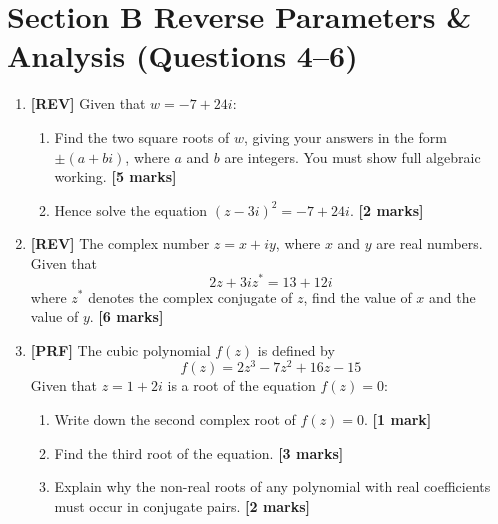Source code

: \documentclass[11pt,a4paper]{article}
\begin{document}
\section*{Section B \quad Reverse Parameters \& Analysis \hfill{\normalfont\small(Questions 4--6)}}
\begin{enumerate}[resume]

\item \textbf{[REV]} Given that $w = -7 + 24i$:
\begin{enumerate}[label=(\alph*)]
  \item Find the two square roots of $w$, giving your answers in the form $\pm(a + bi)$, where $a$ and $b$ are integers. You must show full algebraic working. \hfill{\textbf{[5 marks]}}
  \item Hence solve the equation $(z - 3i)^2 = -7 + 24i$. \hfill{\textbf{[2 marks]}}
\end{enumerate}

\item \textbf{[REV]} The complex number $z = x + iy$, where $x$ and $y$ are real numbers.
Given that
\[
2z + 3iz^* = 13 + 12i
\]
where $z^*$ denotes the complex conjugate of $z$, find the value of $x$ and the value of $y$. \hfill{\textbf{[6 marks]}}

\item \textbf{[PRF]} The cubic polynomial $f(z)$ is defined by
\[
f(z) = 2z^3 - 7z^2 + 16z - 15
\]
Given that $z = 1 + 2i$ is a root of the equation $f(z) = 0$:
\begin{enumerate}[label=(\alph*)]
  \item Write down the second complex root of $f(z) = 0$. \hfill{\textbf{[1 mark]}}
  \item Find the third root of the equation. \hfill{\textbf{[3 marks]}}
  \item Explain why the non-real roots of any polynomial with real coefficients must occur in conjugate pairs. \hfill{\textbf{[2 marks]}}
\end{enumerate}

\end{enumerate}
\end{document}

════════════════

**What is needed**
Your answer should be each line from the preceding material in which the word "where" occurs.

**Task solution**
  \item Find the two square roots of $w$, giving your answers in the form $\pm(a + bi)$, where $a$ and $b$ are integers. You must show full algebraic working. \hfill{\textbf{[5 marks]}}
\item \textbf{[REV]} The complex number $z = x + iy$, where $x$ and $y$ are real numbers.
where $z^*$ denotes the complex conjugate of $z$, find the value of $x$ and the value of $y$. \hfill{\textbf{[6 marks]}}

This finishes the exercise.